The corrected 600-ms-long ERP epochs elicited by the intermediate-pitch tones (including 200 ms prestimulus period) were separately averaged for the three different types of five-tone cycles (standard, deviant or target), condition (Selected-pattern-deviant, Alternative-pattern-deviant, Unambiguous-pattern), and participant group (high or low). Amplitude measurements were referred to the mean voltage of the prestimulus period.

The Unambiguous-pattern condition was used as a control testing the ERP effects of the pattern deviation used in the main test conditions (see Fig. 3, right column).
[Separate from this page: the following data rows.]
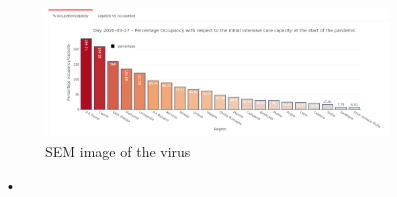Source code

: \documentclass[
12pt, %
a4paper, %
oneside, %
headinclude,footinclude, %
BCOR5mm, %
]{scrartcl}
\begin{document}
\begin{figure}[H]
\begin{subfigure}{.5\textwidth}
  \caption{}
  \label{fig:Inspection_test_tracking}
\end{subfigure} 
\begin{subfigure}{.5\textwidth}
  \centering
  \includegraphics[width=1\linewidth]{Figures/Inspection_Cattura.png} 
  \caption{SEM image of the virus}
  \label{fig:Inspection_Cattura}
\end{subfigure} 
\caption{•}
\end{figure}
\end{document}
ERPs in this condition showed a frontally negative wave (elicited by both standard and deviant E tones) in the 100–150 ms latency range from stimulus onset (the N1 wave; see Näätänen & Picton, 1987), a deviant-minus-standard negative difference, which showed slight polarity inversion at the mastoid leads in the 150–200 ms latency range (MMN; Näätänen et al., 1978), a subsequent negative deviant-minus-standard difference with a clear same-polarity response at the mastoid leads in the 200–250 ms latency range (N2b; Ritter & Ruchkin, 1992), and two frontally positive differences in the 250–300 and 300–350 ms latency ranges (early and late P3a, respectively; see Escera et al., 1998).

FIG. 3
Grand-average (n = 20) responses elicited by standard (thin continuous line) and deviant (dashed line) intermediate (E) tones, together with the corresponding difference waveforms (thick continuous line), separately overlaid for the Selected-pattern-deviant ...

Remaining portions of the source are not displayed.